Tai Hui, the APAC chief market strategist at J.P. Morgan Asset Management, commented that expectations of a reopening in the Strait of Hormuz have alleviated some supply shock uncertainties, thereby bolstering the BOJ’s confidence in resuming its policy normalization.
The weak performance of the yen further justified the rate increase. Following reported interventions costing 11.7 trillion yen ($73.5 billion) in May, the currency remained weak, fluctuating around the 160 level against the dollar throughout June. Jesper Koll, an expert at Tokyo’s Monex Group, remarked that intervening in foreign exchange markets without adjusting domestic monetary policy is an ineffective strategy, likening it to pressing the brakes while accelerating.
While a weak yen boosts the competitiveness of Japanese exports, it adds to imported inflation, putting additional strain on government finances as it seeks to cushion the impact of rising prices through subsidies.
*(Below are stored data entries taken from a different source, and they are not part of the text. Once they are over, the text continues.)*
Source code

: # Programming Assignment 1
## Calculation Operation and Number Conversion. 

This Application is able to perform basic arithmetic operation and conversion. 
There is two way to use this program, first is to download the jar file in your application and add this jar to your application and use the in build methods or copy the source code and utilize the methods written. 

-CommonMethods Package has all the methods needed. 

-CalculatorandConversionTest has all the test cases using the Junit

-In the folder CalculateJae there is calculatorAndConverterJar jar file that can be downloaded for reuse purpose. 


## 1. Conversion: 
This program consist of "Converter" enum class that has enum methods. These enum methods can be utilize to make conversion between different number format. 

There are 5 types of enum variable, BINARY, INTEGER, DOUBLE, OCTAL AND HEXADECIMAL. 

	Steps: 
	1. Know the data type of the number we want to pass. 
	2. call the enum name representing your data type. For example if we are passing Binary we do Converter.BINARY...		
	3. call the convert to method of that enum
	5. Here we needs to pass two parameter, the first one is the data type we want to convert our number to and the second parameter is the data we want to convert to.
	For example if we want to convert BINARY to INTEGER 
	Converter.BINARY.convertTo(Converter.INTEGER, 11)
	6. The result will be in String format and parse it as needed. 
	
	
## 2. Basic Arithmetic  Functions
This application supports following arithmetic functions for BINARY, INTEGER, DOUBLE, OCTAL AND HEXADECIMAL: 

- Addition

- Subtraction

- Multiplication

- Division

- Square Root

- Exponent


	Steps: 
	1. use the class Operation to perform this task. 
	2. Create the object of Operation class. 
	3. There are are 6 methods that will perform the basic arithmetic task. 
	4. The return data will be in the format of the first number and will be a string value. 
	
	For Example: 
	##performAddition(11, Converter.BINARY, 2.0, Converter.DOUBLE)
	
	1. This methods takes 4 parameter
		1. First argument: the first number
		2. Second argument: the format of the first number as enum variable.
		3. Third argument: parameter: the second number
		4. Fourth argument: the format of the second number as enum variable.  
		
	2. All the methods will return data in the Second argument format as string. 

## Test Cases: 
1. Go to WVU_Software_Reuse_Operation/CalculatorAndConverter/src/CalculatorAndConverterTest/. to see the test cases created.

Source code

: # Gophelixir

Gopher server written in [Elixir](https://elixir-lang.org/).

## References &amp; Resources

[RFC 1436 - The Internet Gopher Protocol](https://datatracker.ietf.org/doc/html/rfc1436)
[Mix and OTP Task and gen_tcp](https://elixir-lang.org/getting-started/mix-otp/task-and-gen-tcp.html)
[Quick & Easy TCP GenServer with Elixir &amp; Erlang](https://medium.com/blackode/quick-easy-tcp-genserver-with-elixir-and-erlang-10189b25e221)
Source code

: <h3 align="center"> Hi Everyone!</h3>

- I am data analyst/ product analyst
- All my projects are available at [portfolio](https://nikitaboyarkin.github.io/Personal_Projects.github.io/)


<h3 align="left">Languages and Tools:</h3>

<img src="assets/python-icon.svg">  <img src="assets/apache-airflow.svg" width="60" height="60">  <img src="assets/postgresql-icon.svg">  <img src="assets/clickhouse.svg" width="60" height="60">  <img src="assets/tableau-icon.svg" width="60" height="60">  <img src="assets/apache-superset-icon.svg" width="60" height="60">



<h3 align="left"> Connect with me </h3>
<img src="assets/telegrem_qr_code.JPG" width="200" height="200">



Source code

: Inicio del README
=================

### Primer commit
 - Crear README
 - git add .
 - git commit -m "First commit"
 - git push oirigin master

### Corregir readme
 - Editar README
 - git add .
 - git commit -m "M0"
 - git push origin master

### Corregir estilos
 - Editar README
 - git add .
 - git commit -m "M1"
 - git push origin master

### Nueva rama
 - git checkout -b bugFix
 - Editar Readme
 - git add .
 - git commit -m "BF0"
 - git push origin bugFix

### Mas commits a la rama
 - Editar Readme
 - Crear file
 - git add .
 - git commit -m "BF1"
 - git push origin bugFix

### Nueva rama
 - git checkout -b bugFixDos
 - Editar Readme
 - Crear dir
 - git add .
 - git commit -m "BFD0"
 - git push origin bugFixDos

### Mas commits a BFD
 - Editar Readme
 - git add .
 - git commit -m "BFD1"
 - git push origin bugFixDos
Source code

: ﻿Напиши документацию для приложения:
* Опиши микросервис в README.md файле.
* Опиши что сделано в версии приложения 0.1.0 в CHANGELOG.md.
Prime Minister Sanae Takaichi’s administration recently approved a supplementary budget of 3 trillion yen to help households cope with surging energy costs, following its initial budget earlier this year.
Interestingly, core inflation in Japan eased to 1.4% in April, resulting in its lowest level since March 2022. Analysts noted that this dip in inflation is largely attributable to various government-led initiatives aimed at suppressing inflationary pressures, which included waiving the gasoline tax and providing free education for high school students. As Japan grapples with these economic challenges, the BOJ’s recent policy changes signal a calculated shift in its approach to monetary policy amidst a complex landscape.